Abstract
2351
Introduction: Determination of organ and lesion absorbed doses (ADs) provide the potential to obtain dose-effect relationships that can lead to personalized radiopharmaceutical therapies (RPT). However, dosimetry procedures are not standard and variability of results between different institutions limits collection of data needed to standardize dosimetry. The 2021 SNMMI dosimetry challenge aimed at: 1) collecting data from the global nuclear medicine community to identify, quantify, and understand amount and sources of variability in dose calculations and 2) based on these data, make recommendations to reduce variability and harmonize and standardize dosimetry results and methods.
Methods: Data from 2 patients (PET, CT or MRI, 4 post-injection SPECT/CT and planar whole-body scans) who underwent RPT with 177Lu-DOTATATE were used. Participants performed AD calculations with the following input data sets provided for each of 5 tasks: 1) multiple SPECT/CT images, 2) 4 planar images, 3) 4 planar and 1 SPECT/CT image, 4) 4 SPECT/CT images plus 3D volumes of interests (VOIs), and 5) 3D VOIs plus a time-integrated activity (TIA) image. For both patients (Patient A and Patient B) ADs were requested for kidneys, liver, spleen, and 2 lesions for Patient A and 4 lesions for Patient B.
ADs were compared between tasks and variability of results was quantified using the coefficient of variation (COV). A Kruskal-Wallis test was used to determine whether the median ADs between tasks (1,2,3) and tasks (1,4,5) were equal. A Dunn’s test with adjusted p-values for multiple comparisons followed as a post-hoc test.
Results: Submissions from 18 countries were received corresponding to 120, 12, 64, 42, and 46 for tasks 1, 2, 3, 4, and 5, respectively. Largest COV of 196% was found for the left kidney AD of Patient A in task 2 (planar), with median dose of 0.6 Gy [0.2-16.7 Gy]. Smallest COV of 13% was found for the total kidney AD of Patient B in task 5, with median AD of 4.2 Gy [3.0 to 4.6 Gy]. In general, planar dosimetry had the highest COVs over all tasks and VOIs. The average COVs over all VOIs changed from 133±38% to 48±25% and from 72±21% to 30±20% between tasks 2 and 5, for Patient A and Patient B, respectively.

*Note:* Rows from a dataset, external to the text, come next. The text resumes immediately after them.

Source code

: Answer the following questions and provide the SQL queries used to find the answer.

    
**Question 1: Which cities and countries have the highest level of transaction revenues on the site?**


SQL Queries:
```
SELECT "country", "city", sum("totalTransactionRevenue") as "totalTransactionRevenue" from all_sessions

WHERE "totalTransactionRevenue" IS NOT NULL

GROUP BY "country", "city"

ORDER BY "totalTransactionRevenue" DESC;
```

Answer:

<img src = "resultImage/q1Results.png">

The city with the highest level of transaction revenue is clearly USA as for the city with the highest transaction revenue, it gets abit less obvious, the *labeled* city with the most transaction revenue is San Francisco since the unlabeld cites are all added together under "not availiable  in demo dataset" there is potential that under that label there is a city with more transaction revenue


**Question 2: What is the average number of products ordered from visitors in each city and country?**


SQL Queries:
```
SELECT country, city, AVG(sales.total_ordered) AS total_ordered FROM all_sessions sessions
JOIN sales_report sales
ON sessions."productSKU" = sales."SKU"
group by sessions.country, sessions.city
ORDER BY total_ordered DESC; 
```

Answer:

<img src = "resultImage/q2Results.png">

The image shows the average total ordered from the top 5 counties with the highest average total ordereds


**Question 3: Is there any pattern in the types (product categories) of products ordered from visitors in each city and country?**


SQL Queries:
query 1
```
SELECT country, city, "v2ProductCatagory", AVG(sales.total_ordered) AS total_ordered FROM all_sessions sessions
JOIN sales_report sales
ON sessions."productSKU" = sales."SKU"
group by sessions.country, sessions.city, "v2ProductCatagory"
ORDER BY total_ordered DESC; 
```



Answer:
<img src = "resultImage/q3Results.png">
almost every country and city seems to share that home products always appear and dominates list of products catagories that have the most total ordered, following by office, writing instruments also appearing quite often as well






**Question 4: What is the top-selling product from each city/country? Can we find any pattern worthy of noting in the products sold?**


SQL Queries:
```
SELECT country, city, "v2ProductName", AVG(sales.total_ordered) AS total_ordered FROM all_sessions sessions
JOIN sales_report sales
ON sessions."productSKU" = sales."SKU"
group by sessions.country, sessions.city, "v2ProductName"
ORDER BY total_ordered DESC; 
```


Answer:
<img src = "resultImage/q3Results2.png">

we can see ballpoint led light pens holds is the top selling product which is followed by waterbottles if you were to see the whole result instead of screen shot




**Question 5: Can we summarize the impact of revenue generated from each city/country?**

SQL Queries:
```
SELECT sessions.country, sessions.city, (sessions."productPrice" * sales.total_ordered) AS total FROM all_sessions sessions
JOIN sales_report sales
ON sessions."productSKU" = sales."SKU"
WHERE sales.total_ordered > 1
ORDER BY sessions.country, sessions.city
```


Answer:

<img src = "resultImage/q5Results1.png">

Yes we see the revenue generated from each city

When comparing tasks (1,2,3) significant statistical differences (p<0.05) were found in ADs of all VOIs of Patient A, and for all VOIs except for the left kidney for Patient B. Dunn’s test revealed differences (p<0.05) between tasks 1-2 (liver, spleen, right kidney), tasks 1-3 (spleen, right kidney and both lesions), tasks 2-3 (spleen) of Patient A, while Patient B only showed differences for tasks 1-2 (liver, right kidney) and tasks 1-3 (right kidney).

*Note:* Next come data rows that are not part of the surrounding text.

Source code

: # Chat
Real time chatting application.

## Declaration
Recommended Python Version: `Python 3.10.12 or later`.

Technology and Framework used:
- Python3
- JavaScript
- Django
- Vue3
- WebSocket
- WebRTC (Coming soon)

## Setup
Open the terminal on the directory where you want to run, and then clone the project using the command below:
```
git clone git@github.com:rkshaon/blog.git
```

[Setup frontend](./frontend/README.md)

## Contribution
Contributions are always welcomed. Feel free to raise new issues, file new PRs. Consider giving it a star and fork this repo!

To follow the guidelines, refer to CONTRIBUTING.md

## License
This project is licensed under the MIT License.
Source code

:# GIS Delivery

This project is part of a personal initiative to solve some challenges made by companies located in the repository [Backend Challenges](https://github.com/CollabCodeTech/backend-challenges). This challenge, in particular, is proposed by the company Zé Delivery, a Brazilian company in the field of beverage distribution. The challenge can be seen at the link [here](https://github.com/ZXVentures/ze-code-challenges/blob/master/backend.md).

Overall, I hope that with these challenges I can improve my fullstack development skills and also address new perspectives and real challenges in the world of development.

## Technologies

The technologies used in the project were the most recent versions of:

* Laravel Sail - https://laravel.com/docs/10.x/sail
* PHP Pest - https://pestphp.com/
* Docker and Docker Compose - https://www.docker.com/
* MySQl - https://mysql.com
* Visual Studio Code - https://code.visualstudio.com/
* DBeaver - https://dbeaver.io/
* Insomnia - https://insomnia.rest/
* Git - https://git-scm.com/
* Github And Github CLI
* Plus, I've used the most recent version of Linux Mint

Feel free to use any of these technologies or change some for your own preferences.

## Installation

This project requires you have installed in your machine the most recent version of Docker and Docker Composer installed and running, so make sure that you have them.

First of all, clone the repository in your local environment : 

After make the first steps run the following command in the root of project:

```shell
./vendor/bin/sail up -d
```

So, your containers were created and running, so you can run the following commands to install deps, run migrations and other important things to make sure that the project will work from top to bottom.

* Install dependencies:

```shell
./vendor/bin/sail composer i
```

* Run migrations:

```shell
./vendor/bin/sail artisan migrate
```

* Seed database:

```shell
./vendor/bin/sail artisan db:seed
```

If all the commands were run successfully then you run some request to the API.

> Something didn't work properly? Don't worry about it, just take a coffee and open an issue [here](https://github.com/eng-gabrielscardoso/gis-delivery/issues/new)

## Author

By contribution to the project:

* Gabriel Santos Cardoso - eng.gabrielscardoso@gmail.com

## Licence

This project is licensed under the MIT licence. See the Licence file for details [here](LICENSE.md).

For tasks (1,4,5) using exclusively SPECT/CT data, statistical difference was only found for Lesion1 of Patient A, indicating comparable median ADs between tasks. For Patient B differences were found for all lesions, right kidney and total kidneys. Dunn’s test only showed differences for Lesion1 for tasks 1-4 and 1-5 for Patient A. For Patient B, differences were found only for the lesions of tasks 1-4 and 1-5. Task 1 vs. 4 average COVs over all VOIs reduced from 51±14% to 37±16% and from 62±24% to 29±10% for patients A and B, respectively.

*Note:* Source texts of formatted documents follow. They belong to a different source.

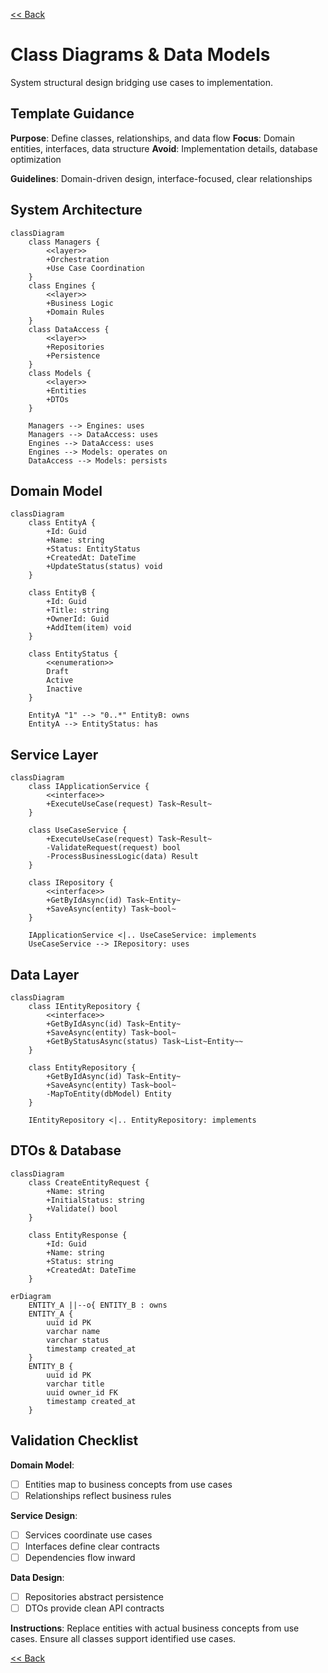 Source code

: <!-- reference @.gaia/designs/design.md -->
<!-- reference @.gaia/designs/1-use-cases.md -->

[<< Back](./design.md)

# Class Diagrams & Data Models

System structural design bridging use cases to implementation.

## Template Guidance

**Purpose**: Define classes, relationships, and data flow
**Focus**: Domain entities, interfaces, data structure
**Avoid**: Implementation details, database optimization

**Guidelines**: Domain-driven design, interface-focused, clear relationships

## System Architecture

```mermaid
classDiagram
    class Managers {
        <<layer>>
        +Orchestration
        +Use Case Coordination
    }
    class Engines {
        <<layer>>
        +Business Logic
        +Domain Rules
    }
    class DataAccess {
        <<layer>>
        +Repositories
        +Persistence
    }
    class Models {
        <<layer>>
        +Entities
        +DTOs
    }
    
    Managers --> Engines: uses
    Managers --> DataAccess: uses
    Engines --> DataAccess: uses
    Engines --> Models: operates on
    DataAccess --> Models: persists
```

## Domain Model

```mermaid
classDiagram
    class EntityA {
        +Id: Guid
        +Name: string
        +Status: EntityStatus
        +CreatedAt: DateTime
        +UpdateStatus(status) void
    }
    
    class EntityB {
        +Id: Guid
        +Title: string
        +OwnerId: Guid
        +AddItem(item) void
    }
    
    class EntityStatus {
        <<enumeration>>
        Draft
        Active
        Inactive
    }
    
    EntityA "1" --> "0..*" EntityB: owns
    EntityA --> EntityStatus: has
```

## Service Layer

```mermaid
classDiagram
    class IApplicationService {
        <<interface>>
        +ExecuteUseCase(request) Task~Result~
    }
    
    class UseCaseService {
        +ExecuteUseCase(request) Task~Result~
        -ValidateRequest(request) bool
        -ProcessBusinessLogic(data) Result
    }
    
    class IRepository {
        <<interface>>
        +GetByIdAsync(id) Task~Entity~
        +SaveAsync(entity) Task~bool~
    }
    
    IApplicationService <|.. UseCaseService: implements
    UseCaseService --> IRepository: uses
```

## Data Layer

```mermaid
classDiagram
    class IEntityRepository {
        <<interface>>
        +GetByIdAsync(id) Task~Entity~
        +SaveAsync(entity) Task~bool~
        +GetByStatusAsync(status) Task~List~Entity~~
    }
    
    class EntityRepository {
        +GetByIdAsync(id) Task~Entity~
        +SaveAsync(entity) Task~bool~
        -MapToEntity(dbModel) Entity
    }
    
    IEntityRepository <|.. EntityRepository: implements
```

## DTOs & Database

```mermaid
classDiagram
    class CreateEntityRequest {
        +Name: string
        +InitialStatus: string
        +Validate() bool
    }
    
    class EntityResponse {
        +Id: Guid
        +Name: string
        +Status: string
        +CreatedAt: DateTime
    }
```

```mermaid
erDiagram
    ENTITY_A ||--o{ ENTITY_B : owns
    ENTITY_A {
        uuid id PK
        varchar name
        varchar status
        timestamp created_at
    }
    ENTITY_B {
        uuid id PK
        varchar title
        uuid owner_id FK
        timestamp created_at
    }
```

## Validation Checklist

**Domain Model**: 
- [ ] Entities map to business concepts from use cases
- [ ] Relationships reflect business rules

**Service Design**: 
- [ ] Services coordinate use cases
- [ ] Interfaces define clear contracts
- [ ] Dependencies flow inward

**Data Design**: 
- [ ] Repositories abstract persistence
- [ ] DTOs provide clean API contracts

**Instructions**: Replace entities with actual business concepts from use cases. Ensure all classes support identified use cases.

[<< Back](./design.md)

Conclusions: The results of this preliminary analysis suggest that dosimetry based on SPECT produces less variability in ADs than planar dosimetry. The results of tasks 1 vs. 4 suggest that segmentation played a large role in the reduction of variability in ADs. However, when the VOIs were provided the variability was not completely eliminated; other factors in the dose calculation method still contribute to variability in ADs, although to a lower extent. Consequently, providing recommendations to standardize segmentation could be a first step towards harmonizing dosimetry calculations. Analyses are ongoing to further reveal magnitude and variations for individual steps in the dosimetry workflow.